[Dataset entries]

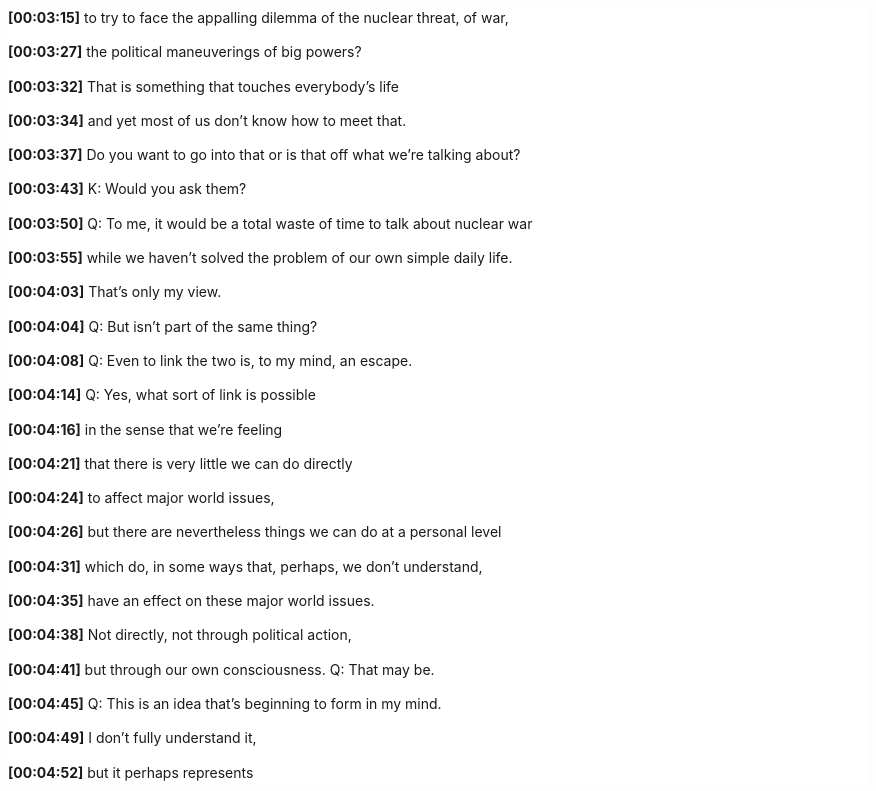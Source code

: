 **[00:03:15]** to try to face the appalling dilemma
of the nuclear threat, of war,

**[00:03:27]** the political maneuverings
of big powers?

**[00:03:32]** That is something
that touches everybody’s life

**[00:03:34]** and yet most of us don’t know
how to meet that.

**[00:03:37]** Do you want to go into that or is
that off what we’re talking about?

**[00:03:43]** K: Would you ask them?

**[00:03:50]** Q: To me, it would be a total waste
of time to talk about nuclear war

**[00:03:55]** while we haven’t solved the problem
of our own simple daily life.

**[00:04:03]** That’s only my view.

**[00:04:04]** Q: But isn’t part of the same thing?

**[00:04:08]** Q: Even to link the two is,
to my mind, an escape.

**[00:04:14]** Q: Yes, what sort of link
is possible

**[00:04:16]** in the sense that we’re feeling

**[00:04:21]** that there is very little
we can do directly

**[00:04:24]** to affect major world issues,

**[00:04:26]** but there are nevertheless things
we can do at a personal level

**[00:04:31]** which do, in some ways that,
perhaps, we don’t understand,

**[00:04:35]** have an effect
on these major world issues.

**[00:04:38]** Not directly,
not through political action,

**[00:04:41]** but through our own consciousness.
Q: That may be.

**[00:04:45]** Q: This is an idea
that’s beginning to form in my mind.

**[00:04:49]** I don’t fully understand it,

**[00:04:52]** but it perhaps represents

YOUR GOAL: Copy word for word the stretch of entries above from the line that has "to affect major" through the line that has "I don’t fully", both ends included, and nothing outside it.

RESPONSE TO THE EXERCISE:
**[00:04:24]** to affect major world issues,

**[00:04:26]** but there are nevertheless things
we can do at a personal level

**[00:04:31]** which do, in some ways that,
perhaps, we don’t understand,

**[00:04:35]** have an effect
on these major world issues.

**[00:04:38]** Not directly,
not through political action,

**[00:04:41]** but through our own consciousness.
Q: That may be.

**[00:04:45]** Q: This is an idea
that’s beginning to form in my mind.

**[00:04:49]** I don’t fully understand it,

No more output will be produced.